— Вот за это молодец, что настырный! — с удовольствием воскликнул Виталий Осипович и вдруг спросил:
— Работать тяжело?
— У нас политрук говорил: только бездельнику тяжело работать.
— Правильный у вас был политрук! Скоро машины получим. Лопатами нам за десять лет не управиться. А мы за пятилетку хотим комбинат пустить. Вот так, Валентин Рогов…
Виталий Осипович еще поговорил бы с парнем, но со всех сторон так чающе смотрели на него темные мужики, что пришлось вернуться к прерванной беседе. Он нахмурился, хотя настроение у него было отличное, и скучным голосом начал объяснять, что никто их деревеньку трогать не собирается, что в тайге места хватит, но его перебил Петр Трофимович, посоветовав:
— А вы спросите, почему они на строительство не идут. Плотники ведь все. Спросите-ка.

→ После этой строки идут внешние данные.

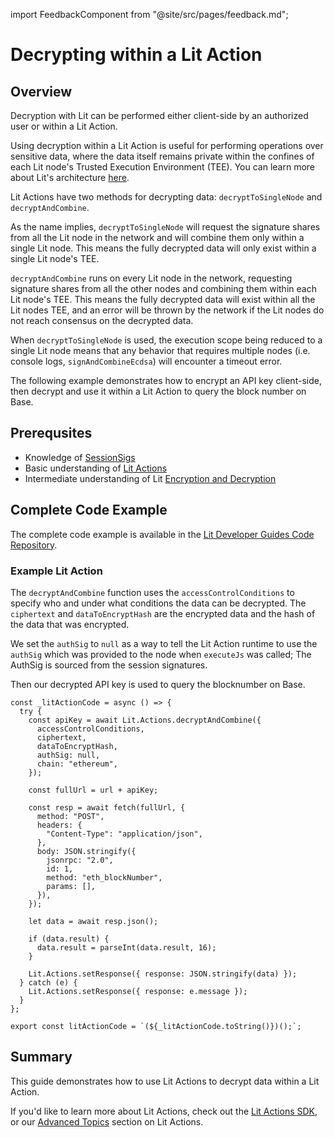 import FeedbackComponent from "@site/src/pages/feedback.md";

# Decrypting within a Lit Action

## Overview

Decryption with Lit can be performed either client-side by an authorized user or within a Lit Action.

Using decryption within a Lit Action is useful for performing operations over sensitive data, where the data itself remains private within the confines of each Lit node's Trusted Execution Environment (TEE). You can learn more about Lit's architecture [here](../../resources/how-it-works#sealed-and-confidential-hardware.md).

Lit Actions have two methods for decrypting data: `decryptToSingleNode` and `decryptAndCombine`. 

As the name implies, `decryptToSingleNode` will request the signature shares from all the Lit node in the network and will combine them only within a single Lit node. This means the fully decrypted data will only exist within a single Lit node's TEE.

`decryptAndCombine` runs on every Lit node in the network, requesting signature shares from all the other nodes and combining them within each Lit node's TEE. This means the fully decrypted data will exist within all the Lit nodes TEE, and an error will be thrown by the network if the Lit nodes do not reach consensus on the decrypted data.

When `decryptToSingleNode` is used, the execution scope being reduced to a single Lit node means that any behavior that requires multiple nodes (i.e. console logs, `signAndCombineEcdsa`) will encounter a timeout error.

The following example demonstrates how to encrypt an API key client-side, then decrypt and use it within a Lit Action to query the block number on Base.

## Prerequsites
- Knowledge of [SessionSigs](../authentication/session-sigs/intro)
- Basic understanding of [Lit Actions](../serverless-signing/quick-start)
- Intermediate understanding of Lit [Encryption and Decryption](../access-control/quick-start)

## Complete Code Example
The complete code example is available in the [Lit Developer Guides Code Repository](https://github.com/LIT-Protocol/developer-guides-code/tree/master/decrypt-api-key-in-action/nodejs).

### Example Lit Action

The `decryptAndCombine` function uses the `accessControlConditions` to specify who and under what conditions the data can be decrypted. The `ciphertext` and `dataToEncryptHash` are the encrypted data and the hash of the data that was encrypted.

We set the `authSig` to `null` as a way to tell the Lit Action runtime to use the `authSig` which was provided to the node when `executeJs` was called; The AuthSig is sourced from the session signatures. 

Then our decrypted API key is used to query the blocknumber on Base.

```tsx
const _litActionCode = async () => {
  try {
    const apiKey = await Lit.Actions.decryptAndCombine({
      accessControlConditions,
      ciphertext,
      dataToEncryptHash,
      authSig: null,
      chain: "ethereum",
    });

    const fullUrl = url + apiKey;

    const resp = await fetch(fullUrl, {
      method: "POST",
      headers: {
        "Content-Type": "application/json",
      },
      body: JSON.stringify({
        jsonrpc: "2.0",
        id: 1,
        method: "eth_blockNumber",
        params: [],
      }),
    });

    let data = await resp.json();

    if (data.result) {
      data.result = parseInt(data.result, 16);
    }

    Lit.Actions.setResponse({ response: JSON.stringify(data) });
  } catch (e) {
    Lit.Actions.setResponse({ response: e.message });
  }
};

export const litActionCode = `(${_litActionCode.toString()})();`;
```

## Summary

This guide demonstrates how to use Lit Actions to decrypt data within a Lit Action.

If you'd like to learn more about Lit Actions, check out the [Lit Actions SDK](https://actions-docs.litprotocol.com/), or our [Advanced Topics](https://developer.litprotocol.com/category/advanced-topics-1) section on Lit Actions.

Мужики еще плотнее надвинулись на сидящих у костра И глухо зашумели:
— Жизни нашей не затрагивай…
— Не для этого пробили тебя, Пётра Трофимович…
— Мы в артели работаем, — послышался чей-то густой голос, заглушая все остальные голоса.
— Вы артелью прикрываетесь, — перебил его Петр Трофимович и вдруг пустил мелкий мстительный смешок: — Мужички-пятачки…
— Учен ты, Пётра, учен… — вдруг медленно заговорил бритый, глядя на костер немигающими глазами, — да забывать науку начал. Смотри, завистливые твои глаза… От зависти все пороки произошли на земле. Змеей зависть обернулась и смутила первого человека. Зависть — матерь пороков, крепка в тебе, Пётра. За то и пострадал и память о том носишь. Надобно этого не забывать. Смотри, Пётра.
Вскочив со своего места, Петр Трофимович замахал правой рукой, словно играя крутыми клубами дыма, как мячиками. Виталий Осипович впервые заметил, что другая его рука, словно не разделяя неистового гнева своего хозяина, оставалась спокойной.
Раздувая черные вывороченные ноздри, он, задыхаясь, говорил:
— Смотрю… Смотрю… А ты тоже не забывай, посматривай! У меня какой интерес? Свой? Не-ет, государственный! Для кого стараюсь? Для нашей власти. Вот это, мужички-пятачки, не забывайте, когда снова учить надумаете. Как бы самим не хватить горького до слез. Ученье ваше помню. Помню! День и ночь глаз не смыкаю, все думаю, какую бы такую благодарность учителям-то моим благочестивым сотворить!..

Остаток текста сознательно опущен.